La presenza dei Germani è attestata a partire dalla tarda Età del Ferro quando costituirono numerosi gruppi culturali, spostandosi dalle loro sedi originarie nella Scandinavia meridionale e lungo le rive del Mare del Nord. Intorno alla metà del I secolo a.C. il greco Posidonio, diplomatico rodiese ed esploratore, attribuisce alle popolazioni germaniche dell’Europa continentale natura ed origini comuni, alla base di un grande agglomerato etnico suddiviso in gruppi autonomi tra di loro. Successivamente, Cesare (I secolo a.C.), Plinio il Vecchio e Tacito (seconda metà del I secolo d.C.) e quindi Claudio Tolomeo (II sec. d.C.) aggiungono informazioni preziose sulla ripartizione geografica dei gruppi che compongono il mondo germanico e sui loro costumi.

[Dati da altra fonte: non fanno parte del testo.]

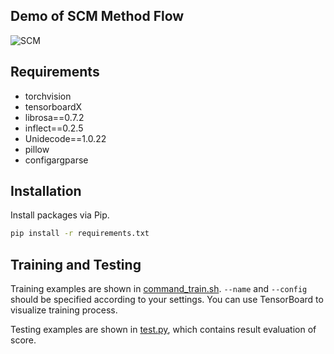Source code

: ## Demo of SCM Method Flow

![SCM](https://github.com/user-attachments/assets/d190d81b-af9f-458e-ad11-5b6802e4be0f)

## Requirements
- torchvision
- tensorboardX
- librosa==0.7.2
- inflect==0.2.5
- Unidecode==1.0.22
- pillow
- configargparse

## Installation
Install packages via Pip.
```bash
pip install -r requirements.txt
```

## Training and Testing
Training examples are shown in [command_train.sh](command_train.sh). `--name` and `--config` should be specified according to your settings. You can use TensorBoard to visualize training process.

Testing examples are shown in [test.py](test.py), which contains result evaluation of score.
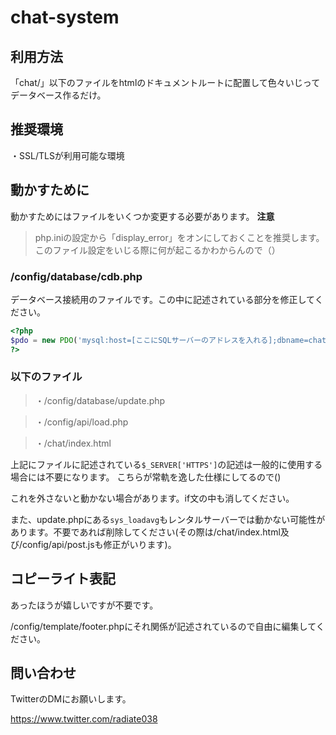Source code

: # chat-system

## 利用方法
「chat/」以下のファイルをhtmlのドキュメントルートに配置して色々いじってデータベース作るだけ。
## 推奨環境
・SSL/TLSが利用可能な環境
## 動かすために
動かすためにはファイルをいくつか変更する必要があります。
**注意**
> php.iniの設定から「display_error」をオンにしておくことを推奨します。このファイル設定をいじる際に何が起こるかわからんので（）
### /config/database/cdb.php
データベース接続用のファイルです。この中に記述されている部分を修正してください。
```php
<?php
$pdo = new PDO('mysql:host=[ここにSQLサーバーのアドレスを入れる];dbname=chat;charset=utf8','SQL接続用のユーザーネーム','パスワード');
?>
```
### 以下のファイル
> ・/config/database/update.php

> ・/config/api/load.php

>・/chat/index.html

上記にファイルに記述されている`$_SERVER['HTTPS']`の記述は一般的に使用する場合には不要になります。
こちらが常軌を逸した仕様にしてるので()

これを外さないと動かない場合があります。if文の中も消してください。

また、update.phpにある`sys_loadavg`もレンタルサーバーでは動かない可能性があります。不要であれば削除してください(その際は/chat/index.html及び/config/api/post.jsも修正がいります)。

## コピーライト表記
あったほうが嬉しいですが不要です。

/config/template/footer.phpにそれ関係が記述されているので自由に編集してください。

## 問い合わせ
TwitterのDMにお願いします。

https://www.twitter.com/radiate038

In riferimento alle testimonianze di questi autori, la storiografia moderna ha suddiviso i diversi popoli germanici in tre gruppi principali, distribuiti lungo una linea che dalla catena montuosa dei Sudeti sale verso il fiume Oder fino a raggiungere la penisola danese e le coste meridionali della Scandinavia:
 i Germani del Nord (Germani settentrionali), insediati nella Scandinavia e nello Jutland;
 i Germani dell’Est (Germani orientali), presenti oltre il fiume Elba fino alla Vistola.

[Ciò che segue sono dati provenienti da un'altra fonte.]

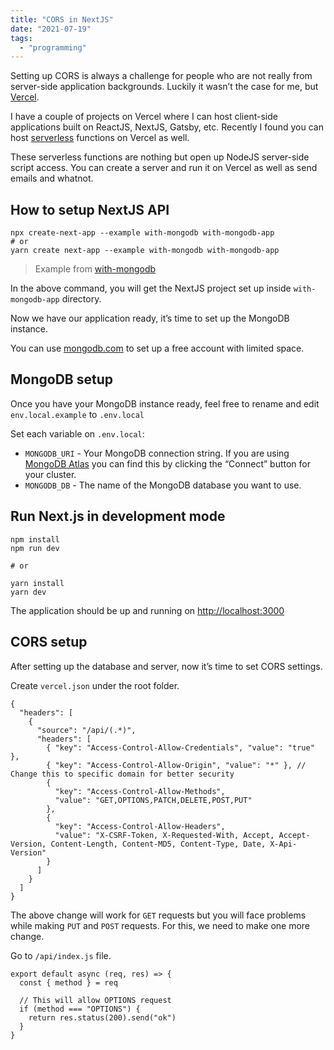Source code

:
 ```yaml
---
title: "CORS in NextJS"
date: "2021-07-19"
tags:
  - "programming"
---
```


Setting up CORS is always a challenge for people who are not really from server-side application backgrounds. Luckily it wasn’t the case for me, but [Vercel](https://vercel.com/).

I have a couple of projects on Vercel where I can host client-side applications built on ReactJS, NextJS, Gatsby, etc. Recently I found you can host [serverless](https://vercel.com/docs/serverless-functions/introduction) functions on Vercel as well.

These serverless functions are nothing but open up NodeJS server-side script access. You can create a server and run it on Vercel as well as send emails and whatnot.

## How to setup NextJS API

```
npx create-next-app --example with-mongodb with-mongodb-app
# or
yarn create next-app --example with-mongodb with-mongodb-app
```

> Example from [with-mongodb](https://github.com/vercel/next.js/tree/canary/examples/with-mongodb)

In the above command, you will get the NextJS project set up inside `with-mongodb-app` directory.

Now we have our application ready, it’s time to set up the MongoDB instance.

You can use [mongodb.com](https://mongodb.com/atlas) to set up a free account with limited space.

## MongoDB setup

Once you have your MongoDB instance ready, feel free to rename and edit `env.local.example` to `.env.local`

Set each variable on `.env.local`:

- `MONGODB_URI` - Your MongoDB connection string. If you are using [MongoDB Atlas](https://mongodb.com/atlas) you can find this by clicking the “Connect” button for your cluster.
- `MONGODB_DB` - The name of the MongoDB database you want to use.

## Run Next.js in development mode

```
npm install
npm run dev

# or

yarn install
yarn dev
```

The application should be up and running on [](http://localhost:3000)[http://localhost:3000](http://localhost:3000)

## CORS setup

After setting up the database and server, now it’s time to set CORS settings.

Create `vercel.json` under the root folder.

```
{
  "headers": [
    {
      "source": "/api/(.*)",
      "headers": [
        { "key": "Access-Control-Allow-Credentials", "value": "true" },
        { "key": "Access-Control-Allow-Origin", "value": "*" }, // Change this to specific domain for better security
        {
          "key": "Access-Control-Allow-Methods",
          "value": "GET,OPTIONS,PATCH,DELETE,POST,PUT"
        },
        {
          "key": "Access-Control-Allow-Headers",
          "value": "X-CSRF-Token, X-Requested-With, Accept, Accept-Version, Content-Length, Content-MD5, Content-Type, Date, X-Api-Version"
        }
      ]
    }
  ]
}
```

The above change will work for `GET` requests but you will face problems while making `PUT` and `POST` requests. For this, we need to make one more change.

Go to `/api/index.js` file.

```
export default async (req, res) => {
  const { method } = req

  // This will allow OPTIONS request
  if (method === "OPTIONS") {
    return res.status(200).send("ok")
  }
}
```
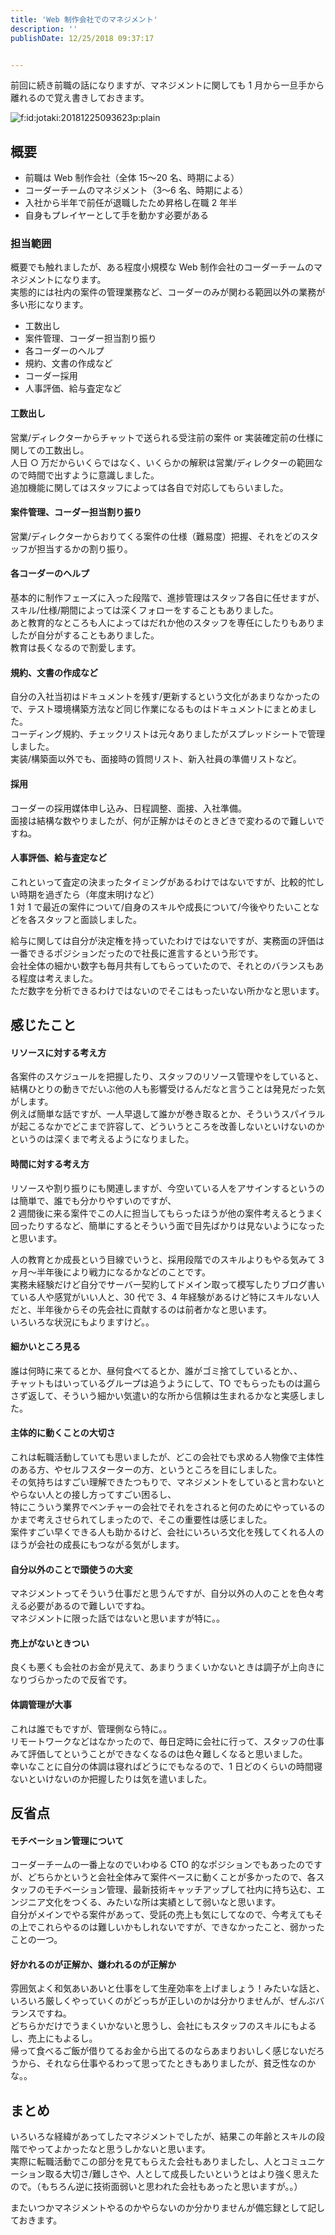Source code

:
 ```yaml
---
title: 'Web 制作会社でのマネジメント'
description: ''
publishDate: 12/25/2018 09:37:17


---
```

<p>前回に続き前職の話になりますが、マネジメントに関しても 1 月から一旦手から離れるので覚え書きしておきます。</p>

<p><span itemscope itemtype="http://schema.org/Photograph"><img src="/images/hatena/20181225093623.png" alt="f:id:jotaki:20181225093623p:plain" title="f:id:jotaki:20181225093623p:plain" class="hatena-fotolife" itemprop="image"></span></p>

<h2>概要</h2>

<ul>
<li>前職は Web 制作会社（全体 15〜20 名、時期による）</li>
<li>コーダーチームのマネジメント（3〜6 名、時期による）</li>
<li>入社から半年で前任が退職したため昇格し在職 2 年半</li>
<li>自身もプレイヤーとして手を動かす必要がある</li>
</ul>


<h3>担当範囲</h3>

<p>概要でも触れましたが、ある程度小規模な Web 制作会社のコーダーチームのマネジメントになります。<br/>
実態的には社内の案件の管理業務など、コーダーのみが関わる範囲以外の業務が多い形になります。</p>

<ul>
<li>工数出し</li>
<li>案件管理、コーダー担当割り振り</li>
<li>各コーダーのヘルプ</li>
<li>規約、文書の作成など</li>
<li>コーダー採用</li>
<li>人事評価、給与査定など</li>
</ul>


<h4>工数出し</h4>

<p>営業/ディレクターからチャットで送られる受注前の案件 or 実装確定前の仕様に関しての工数出し。<br/>
人日 ○ 万だからいくらではなく、いくらかの解釈は営業/ディレクターの範囲なので時間で出すように意識しました。<br/>
追加機能に関してはスタッフによっては各自で対応してもらいました。</p>

<h4>案件管理、コーダー担当割り振り</h4>

<p>営業/ディレクターからおりてくる案件の仕様（難易度）把握、それをどのスタッフが担当するかの割り振り。</p>

<h4>各コーダーのヘルプ</h4>

<p>基本的に制作フェーズに入った段階で、進捗管理はスタッフ各自に任せますが、スキル/仕様/期間によっては深くフォローをすることもありました。<br/>
あと教育的なところも人によってはだれか他のスタッフを専任にしたりもありましたが自分がすることもありました。<br/>
教育は長くなるので割愛します。</p>

<h4>規約、文書の作成など</h4>

<p>自分の入社当初はドキュメントを残す/更新するという文化があまりなかったので、テスト環境構築方法など同じ作業になるものはドキュメントにまとめました。<br/>
コーディング規約、チェックリストは元々ありましたがスプレッドシートで管理しました。<br/>
実装/構築面以外でも、面接時の質問リスト、新入社員の準備リストなど。</p>

<h4>採用</h4>

<p>コーダーの採用媒体申し込み、日程調整、面接、入社準備。<br/>
面接は結構な数やりましたが、何が正解かはそのときどきで変わるので難しいですね。</p>

<h4>人事評価、給与査定など</h4>

<p>これといって査定の決まったタイミングがあるわけではないですが、比較的忙しい時期を過ぎたら（年度末明けなど）<br/>
1 対 1 で最近の案件について/自身のスキルや成長について/今後やりたいことなどを各スタッフと面談しました。</p>

<p>給与に関しては自分が決定権を持っていたわけではないですが、実務面の評価は一番できるポジションだったので社長に進言するという形です。<br/>
会社全体の細かい数字も毎月共有してもらっていたので、それとのバランスもある程度は考えました。<br/>
ただ数字を分析できるわけではないのでそこはもったいない所かなと思います。</p>

<h2>感じたこと</h2>

<h4>リソースに対する考え方</h4>

<p>各案件のスケジュールを把握したり、スタッフのリソース管理やをしていると、結構ひとりの動きでだいぶ他の人も影響受けるんだなと言うことは発見だった気がします。<br/>
例えば簡単な話ですが、一人早退して誰かが巻き取るとか、そういうスパイラルが起こるなかでどこまで許容して、どういうところを改善しないといけないのかというのは深くまで考えるようになりました。</p>

<h4>時間に対する考え方</h4>

<p>リソースや割り振りにも関連しますが、今空いている人をアサインするというのは簡単で、誰でも分かりやすいのですが、<br/>
2 週間後に来る案件でこの人に担当してもらったほうが他の案件考えるとうまく回ったりするなど、簡単にするとそういう面で目先ばかりは見ないようになったと思います。</p>

<p>人の教育とか成長という目線でいうと、採用段階でのスキルよりもやる気みて 3 ヶ月〜半年後により戦力になるかなどのことです。<br/>
実務未経験だけど自分でサーバー契約してドメイン取って模写したりブログ書いている人や感覚がいい人と、30 代で 3、4 年経験があるけど特にスキルない人だと、半年後からその先会社に貢献するのは前者かなと思います。<br/>
いろいろな状況にもよりますけど。。</p>

<h4>細かいところ見る</h4>

<p>誰は何時に来てるとか、昼何食べてるとか、誰がゴミ捨てしているとか、、<br/>
チャットもはいっているグループは追うようにして、TO でもらったものは漏らさず返して、そういう細かい気遣い的な所から信頼は生まれるかなと実感しました。</p>

<h4>主体的に動くことの大切さ</h4>

<p>これは転職活動していても思いましたが、どこの会社でも求める人物像で主体性のある方、やセルフスターターの方、というところを目にしました。<br/>
その気持ちはすごい理解できたつもりで、マネジメントをしていると言わないとやらない人との接し方ってすごい困るし、<br/>
特にこういう業界でベンチャーの会社でそれをされると何のためにやっているのかまで考えさせられてしまったので、そこの重要性は感じました。<br/>
案件すごい早くできる人も助かるけど、会社にいろいろ文化を残してくれる人のほうが会社の成長にもつながる気がします。</p>

<h4>自分以外のことで頭使うの大変</h4>

<p>マネジメントってそういう仕事だと思うんですが、自分以外の人のことを色々考える必要があるので難しいですね。<br/>
マネジメントに限った話ではないと思いますが特に。。</p>

<h4>売上がないときつい</h4>

<p>良くも悪くも会社のお金が見えて、あまりうまくいかないときは調子が上向きになりづらかったので反省です。</p>

<h4>体調管理が大事</h4>

<p>これは誰でもですが、管理側なら特に。。<br/>
リモートワークなどはなかったので、毎日定時に会社に行って、スタッフの仕事みて評価してということができなくなるのは色々難しくなると思いました。<br/>
幸いなことに自分の体調は寝ればどうにでもなるので、1 日どのくらいの時間寝ないといけないのか把握したりは気を遣いました。</p>

<h2>反省点</h2>

<h4>モチベーション管理について</h4>

<p>コーダーチームの一番上なのでいわゆる CTO 的なポジションでもあったのですが、どちらかというと会社全体みて案件ベースに動くことが多かったので、各スタッフのモチベーション管理、最新技術キャッチアップして社内に持ち込む、エンジニア文化をつくる、みたいな所は実績として弱いなと思います。<br/>
自分がメインでやる案件があって、受託の売上も気にしてなので、今考えてもその上でこれらやるのは難しいかもしれないですが、できなかったこと、弱かったことの一つ。</p>

<h4>好かれるのが正解か、嫌われるのが正解か</h4>

<p>雰囲気よく和気あいあいと仕事をして生産効率を上げましょう！みたいな話と、いろいろ厳しくやっていくのがどっちが正しいのかは分かりませんが、ぜんぶバランスですね。<br/>
どちらかだけでうまくいかないと思うし、会社にもスタッフのスキルにもよるし、売上にもよるし。<br/>
帰って食べるご飯が借りてるお金から出てるのならあまりおいしく感じないだろうから、それなら仕事やるわって思ってたときもありましたが、貧乏性なのかな。。</p>

<h2>まとめ</h2>

<p>いろいろな経緯があってしたマネジメントでしたが、結果この年齢とスキルの段階でやってよかったなと思うしかないと思います。<br/>
実際に転職活動でこの部分を見てもらえた会社もありましたし、人とコミュニケーション取る大切さ/難しさや、人として成長したいというとはより強く思えたので。（もちろん逆に技術面弱いと思われた会社もあったと思いますが。。）</p>

<p>またいつかマネジメントやるのかやらないのか分かりませんが備忘録として記しておきます。</p>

 i Germani dell’Ovest (Germani occidentali), che occupano le terre tra i fiumi Reno, Weser e l’Elba.
Questa classificazione tradizionale non è stata pienamente rispecchiata dagli studi archeologici e linguistici, mettendo in evidenza una serie di aree culturali molto più complesse e differenziate nella collocazione geografica, pur mantenendo una sostanziale identità etnica con un complesso di credenze comuni e tradizioni orali.
Fin dal tempo delle spedizioni di Giulio Cesare, la separazione tra Germani occidentali ed orientali, faceva sì che ad essere conosciuti da Roma fossero soprattutto i popoli raggruppati tra le foci dell’Elba ed il Mare del Nord, oltre che lungo le rive del Reno.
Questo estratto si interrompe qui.